There is an illustrated online biography of the Empress-Queen at Maria Theresa which covers not only the issues she faced and dealt with as ruler of the Habsburg lands but also her complex character - forceful and down-to-earth but also sentimental, not always logical or consistent and not infrequently quixotic, and emphatically feminine ( or should one say feminist today?)


The news service Royal Central had a post about the commemorations of this tercentenary a couple of months ago:

This year marks the 300th anniversary of the birth of one of Austria’s most important figures. A major exhibition open until 29 November will be hosted this year at Schönbrunn Palace and across three sites in Vienna and Lower Austria, entitled “Maria Theresa, Strategist, Mother, Reformer”, to mark the tercentenary of her birth, each of which opens to the public on 15 March. The exhibition will explore the monarch's life and legacy, her political achievements and works, allowing us a rare insight into the many facets of her personality and also the darker periods of her reign.
Such was the power of her personality and legacy that she still can dominate today: she stands in the form of the great monument on the square in Vienna that bears her name, the Maria-Theresien-Platz. This monument does much to symbolise the many ways in which she has come to leave her mark on popular culture, showing her synonymously as both powerful Empress and unmistakable woman, which was part of the cult that Maria Theresa consciously cultivated. And then there is the depiction of her as Austria’s ‘Great Mother’, as a monarch ruling over her subjects as her first children - a remark which Maria Theresa actually made - meaning that in equal reverse, her children were first ruled like subjects, to whom she was devoted but who she nevertheless expected to be compliant when it came to their personal futures, which were decided by way of dynastic marriages to strengthen the Franco-Austrian alliance for the ultimate benefit of the state.  Maria Theresa promoted many reforms during her reign which would help to modernize the state - for which reason she is justly remembered today - although it is important to remember that she rather receives the credit for these as they took place during her reign, although her ministers and co-regent and successor Joseph II were more probably responsible for them.
She was born the eldest surviving child of the Holy Roman Emperor Charles VI and his bride, Elisabeth Christine of Braunschweig-Wolfenbüttel, on 17 May 1717 at the Hofburg Palace, the Imperial residence in Vienna, being christened later that day with the names Maria Theresa Walburga Amalia Christina.
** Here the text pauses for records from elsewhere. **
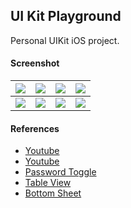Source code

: ## UI Kit Playground ##

Personal UIKit iOS project.

#### Screenshot ####
| ![](https://i.imgur.com/mJVctkz.png) | ![](https://i.imgur.com/5IZDBP0.png) | ![](https://i.imgur.com/ccx2iSI.png) | ![](https://i.imgur.com/6KbhQz6.png) |
| :---: | :---: | :---: | :---: |
| ![](https://i.imgur.com/01DXDkO.png) | ![](https://i.imgur.com/JZvUMC7.png) | ![](https://i.imgur.com/4v0kLYX.png) | ![](https://i.imgur.com/MHD5eWw.png) |

#### References ####
- [Youtube](https://youtu.be/cErQiJhLBOY)
- [Youtube](https://youtu.be/32rp1mtCg-Q)
- [Password Toggle](https://levelup.gitconnected.com/beginner-ios-dev-embed-a-secure-text-entry-toggle-button-into-a-uitextfield-17bacfc87608)
- [Table View](https://youtu.be/R2Ng8Vj2yhY)
- [Bottom Sheet](https://sarunw.com/posts/bottom-sheet-in-ios-15-with-uisheetpresentationcontroller/)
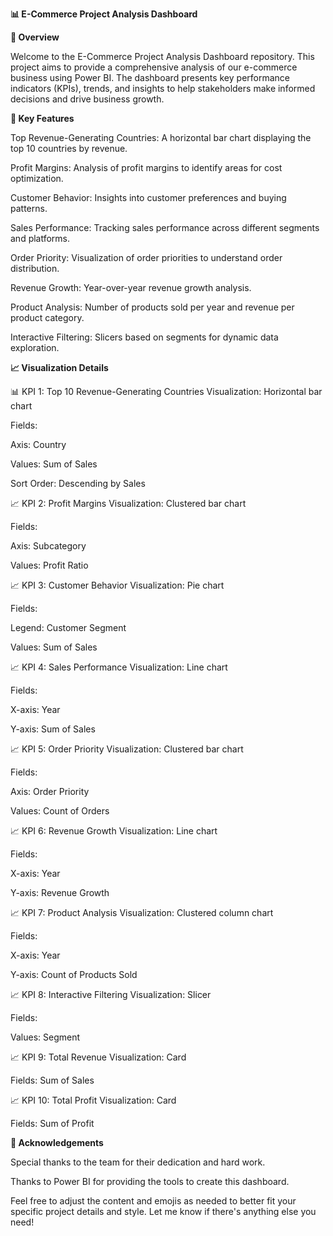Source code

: **📊 E-Commerce Project Analysis Dashboard**

**📝 Overview**

Welcome to the E-Commerce Project Analysis Dashboard repository. This project aims to provide a comprehensive analysis of our e-commerce business using Power BI. The dashboard presents key performance indicators (KPIs), trends, and insights to help stakeholders make informed decisions and drive business growth.


**🔑 Key Features**

Top Revenue-Generating Countries: A horizontal bar chart displaying the top 10 countries by revenue.

Profit Margins: Analysis of profit margins to identify areas for cost optimization.

Customer Behavior: Insights into customer preferences and buying patterns.

Sales Performance: Tracking sales performance across different segments and platforms.

Order Priority: Visualization of order priorities to understand order distribution.

Revenue Growth: Year-over-year revenue growth analysis.

Product Analysis: Number of products sold per year and revenue per product category.

Interactive Filtering: Slicers based on segments for dynamic data exploration.

**📈 Visualization Details**

📊 KPI 1: Top 10 Revenue-Generating Countries
Visualization: Horizontal bar chart

Fields:

Axis: Country

Values: Sum of Sales

Sort Order: Descending by Sales

📈 KPI 2: Profit Margins
Visualization: Clustered bar chart

Fields:

Axis: Subcategory

Values: Profit Ratio

📈 KPI 3: Customer Behavior
Visualization: Pie chart

Fields:

Legend: Customer Segment

Values: Sum of Sales

📈 KPI 4: Sales Performance
Visualization: Line chart

Fields:

X-axis: Year

Y-axis: Sum of Sales

📈 KPI 5: Order Priority
Visualization: Clustered bar chart

Fields:

Axis: Order Priority

Values: Count of Orders

📈 KPI 6: Revenue Growth
Visualization: Line chart

Fields:

X-axis: Year

Y-axis: Revenue Growth

📈 KPI 7: Product Analysis
Visualization: Clustered column chart

Fields:

X-axis: Year

Y-axis: Count of Products Sold

📈 KPI 8: Interactive Filtering
Visualization: Slicer

Fields:

Values: Segment

📈 KPI 9: Total Revenue
Visualization: Card

Fields: Sum of Sales

📈 KPI 10: Total Profit
Visualization: Card

Fields: Sum of Profit


**🙏 Acknowledgements**

Special thanks to the team for their dedication and hard work.

Thanks to Power BI for providing the tools to create this dashboard.

Feel free to adjust the content and emojis as needed to better fit your specific project details and style. Let me know if there's anything else you need!

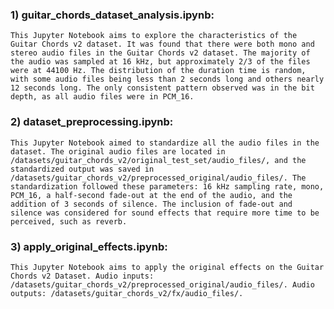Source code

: ### 1) guitar_chords_dataset_analysis.ipynb: 

    This Jupyter Notebook aims to explore the characteristics of the Guitar Chords v2 dataset. It was found that there were both mono and stereo audio files in the Guitar Chords v2 dataset. The majority of the audio was sampled at 16 kHz, but approximately 2/3 of the files were at 44100 Hz. The distribution of the duration time is random, with some audio files being less than 2 seconds long and others nearly 12 seconds long. The only consistent pattern observed was in the bit depth, as all audio files were in PCM_16.

### 2) dataset_preprocessing.ipynb:

    This Jupyter Notebook aimed to standardize all the audio files in the dataset. The original audio files are located in /datasets/guitar_chords_v2/original_test_set/audio_files/, and the standardized output was saved in /datasets/guitar_chords_v2/preprocessed_original/audio_files/. The standardization followed these parameters: 16 kHz sampling rate, mono, PCM_16, a half-second fade-out at the end of the audio, and the addition of 3 seconds of silence. The inclusion of fade-out and silence was considered for sound effects that require more time to be perceived, such as reverb.

### 3) apply_original_effects.ipynb:

    This Jupyter Notebook aims to apply the original effects on the Guitar Chords v2 Dataset. Audio inputs: /datasets/guitar_chords_v2/preprocessed_original/audio_files/. Audio outputs: /datasets/guitar_chords_v2/fx/audio_files/.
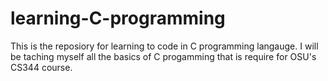# learning-C-programming
This is the reposiory for learning to code in C programming langauge. I will be taching myself all the basics of C progamming that is require for OSU's CS344 course.
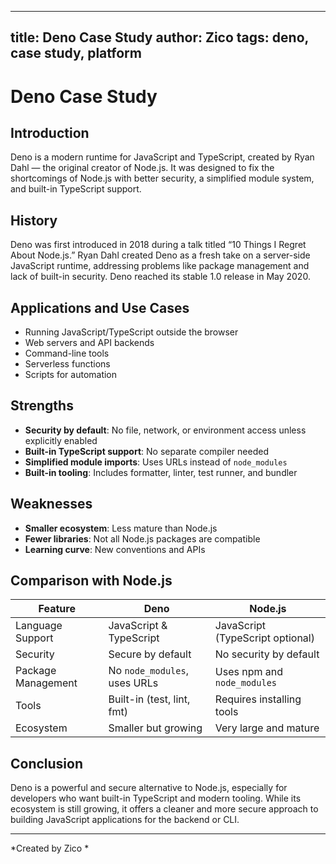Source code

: 
---
title: Deno Case Study
author: Zico
tags: deno, case study, platform
---

# Deno Case Study

## Introduction

Deno is a modern runtime for JavaScript and TypeScript, created by Ryan Dahl — the original creator of Node.js. It was designed to fix the shortcomings of Node.js with better security, a simplified module system, and built-in TypeScript support.

## History

Deno was first introduced in 2018 during a talk titled “10 Things I Regret About Node.js.” Ryan Dahl created Deno as a fresh take on a server-side JavaScript runtime, addressing problems like package management and lack of built-in security. Deno reached its stable 1.0 release in May 2020.

## Applications and Use Cases

- Running JavaScript/TypeScript outside the browser
- Web servers and API backends
- Command-line tools
- Serverless functions
- Scripts for automation

## Strengths

- **Security by default**: No file, network, or environment access unless explicitly enabled
- **Built-in TypeScript support**: No separate compiler needed
- **Simplified module imports**: Uses URLs instead of `node_modules`
- **Built-in tooling**: Includes formatter, linter, test runner, and bundler

## Weaknesses

- **Smaller ecosystem**: Less mature than Node.js
- **Fewer libraries**: Not all Node.js packages are compatible
- **Learning curve**: New conventions and APIs

## Comparison with Node.js

| Feature            | Deno                             | Node.js                         |
|--------------------|----------------------------------|----------------------------------|
| Language Support   | JavaScript & TypeScript          | JavaScript (TypeScript optional) |
| Security           | Secure by default                | No security by default          |
| Package Management | No `node_modules`, uses URLs     | Uses npm and `node_modules`     |
| Tools              | Built-in (test, lint, fmt)       | Requires installing tools       |
| Ecosystem          | Smaller but growing              | Very large and mature           |

## Conclusion

Deno is a powerful and secure alternative to Node.js, especially for developers who want built-in TypeScript and modern tooling. While its ecosystem is still growing, it offers a cleaner and more secure approach to building JavaScript applications for the backend or CLI.

---
*Created by Zico *

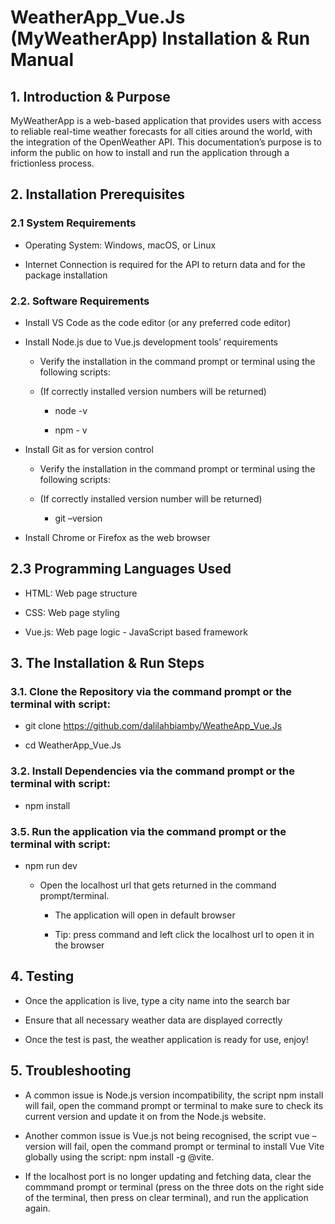 # WeatherApp_Vue.Js (MyWeatherApp) Installation & Run Manual

## 1.	Introduction & Purpose

MyWeatherApp is a web-based application that provides users with access to reliable real-time weather forecasts for all cities around the world, with the integration of the OpenWeather API. This documentation’s purpose is to inform the public on how to install and run the application through a frictionless process.

## 2.	Installation Prerequisites

  ### 2.1	System Requirements
  
  - Operating System: Windows, macOS, or Linux
  
  - Internet Connection is required for the API to return data and for the package installation
  
  ### 2.2. Software Requirements
  
  - Install VS Code as the code editor (or any preferred code editor)
  
  - Install Node.js due to Vue.js development tools’ requirements

    - Verify the installation in the command prompt or terminal using the following scripts:

    - (If correctly installed version numbers will be returned) 

      - node -v
    
      - npm - v
  
  - Install Git as for version control 

    - Verify the installation in the command prompt or terminal using the following scripts:

    - (If correctly installed version number will be returned)

      - git –version
  
  - Install Chrome or Firefox as the web browser
  
## 2.3 Programming Languages Used  
  
  - HTML: Web page structure
  
  - CSS: Web page styling
  
  - Vue.js: Web page logic - JavaScript based framework

## 3.	The Installation & Run Steps
  
  ### 3.1. Clone the Repository via the command prompt or the terminal with script:
  
  - git clone https://github.com/dalilahbiamby/WeatheApp_Vue.Js
  
  - cd WeatherApp_Vue.Js
  
  ### 3.2. 	Install Dependencies via the command prompt or the terminal with script:
  
  - npm install
  
  ### 3.5. Run the application via the command prompt or the terminal with script:
  
  - npm run dev
  
    - Open the localhost url that gets returned in the command prompt/terminal.
    
      - The application will open in default browser

      - Tip: press command and left click the localhost url to open it in the browser

## 4.	Testing 
  
  - Once the application is live, type a city name into the search bar

  - Ensure that all necessary weather data are displayed correctly

  - Once the test is past, the weather application is ready for use, enjoy!

## 5.	Troubleshooting

  - A common issue is Node.js version incompatibility, the script npm install will fail, open the command prompt or terminal to make sure to check its current version and update it on from the Node.js website.
  
  - Another common issue is Vue.js not being recognised, the script vue –version will fail, open the command prompt or terminal to install Vue Vite globally using the script: npm install -g @vite.
  
  -  If the localhost port is no longer updating and fetching data, clear the commmand prompt or terminal (press on the three dots on the right side of the terminal, then press on clear terminal), and run the application again.
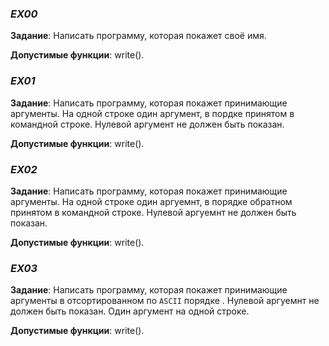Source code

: ### *EX00*

**Задание**: Написать программу, которая покажет своё имя.

**Допустимые функции**: write().

### *EX01*

**Задание**: Написать программу, которая покажет принимающие аргументы. На одной строке один аргумент, в пордке принятом в командной строке. Нулевой аргумент не должен быть показан.

**Допустимые функции**: write().

### *EX02*

**Задание**: Написать программу, которая покажет принимающие аргументы. На одной строке один аргуемнт, в порядке обратном принятом в командной строке. Нулевой аргуемнт не должен быть показан.

**Допустимые функции**: write().

### *EX03*

**Задание**: Написать программу, которая покажет принимающие аргументы в отсортированном по `ASCII` порядке . Нулевой аргуемнт не должен быть показан. Один аргумент на одной строке.

**Допустимые функции**: write().
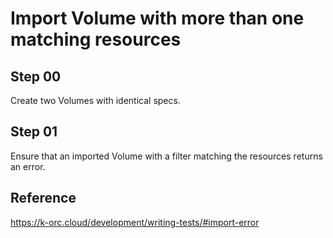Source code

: # Import Volume with more than one matching resources

## Step 00

Create two Volumes with identical specs.

## Step 01

Ensure that an imported Volume with a filter matching the resources returns an error.

## Reference

https://k-orc.cloud/development/writing-tests/#import-error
Her sex was a source of disappointment at her birth. Charles VI had issued a variation of Leopold I’s Pact of Succession - the so-called Pragmatic Sanction in 1713 - which meant that his children could succeed before the daughters of his elder brother. Charles VI was deeply concerned that the Sanction should be recognised by the European Great Powers, although it was issued during the wait for the longed-for male heir to arrive, as the Sanction pre-dated Maria Theresa’s birth by four years. It seems to have been made as the last strategy at the end of a long-held hope: ultimately, with Maria Theresa’s recognition as his heir, marriage negotiations would eventually follow which would enable the Imperial elective throne of Holy Roman Emperor to be given to her future husband, Francis Stephan of Lorraine in 1745, thus making her Holy Roman Empress herself, albeit by marriage. On the sudden death of Charles VI, Maria Theresa found herself inexperienced and vulnerable to the attacks which soon followed: Shortly afterwards, several of the European powers that had acknowledged the Sanction repudiated their recognition of her rights, notably Prussia, with Frederick II’s invading of Austria’s hereditary territory of Silesia, thereby striking the match for what would become known as the War of the Austrian Succession. The loss of Silesia during this War meant that it would remain a bone of bitter contention, as it belonged to the inherited body of her dominions and was something which - despite the great Austrian victory at the battle of Kolin - was not recovered during the subsequent Seven Years’ War.
Maria Theresa fought in another way too. To achieve the dynastic marriages so desired by the state, she was prepared to make a personal sacrifice by way of her children. Among these were the future Emperors Joseph II, Leopold II, Queen Maria Carolina of Naples and Queen Marie Antoinette of France, who all made dynastic marriages negotiated by Maria Theresa’s State Chancellor, Prince von Kaunitz. The main aim of these state marriages was to support a volte-face in Austrian foreign policy: the rapprochement between the Hapsburg and Bourbon monarchies, underpinned by the 1756 Treaty of Versailles. The Roman Catholic Maria Theresa’s clever embracing of her sex in the form of a ‘Great Mother’ has meant that this is largely as she is remembered today, something which she promoted during her own lifetime.
The Maria-Theresa-Denkmal in Vienna  

Image: Wikimedia
Typical of the time in which she was born, Maria Theresa does, in fact, embody an era’s gradual dawning in transition, viewing reform with a caution which her natural conservatism could never entirely overcome. The many modernising advances introduced during her reign were essentially for the betterment of the state and not because of her philosophical convictions, along the lines of what has become known as 'enlightened absolutism'.  It was her son, Joseph II, who better personified a enlightened attitude in the next generation with the abolition of torture in 1776, for example. 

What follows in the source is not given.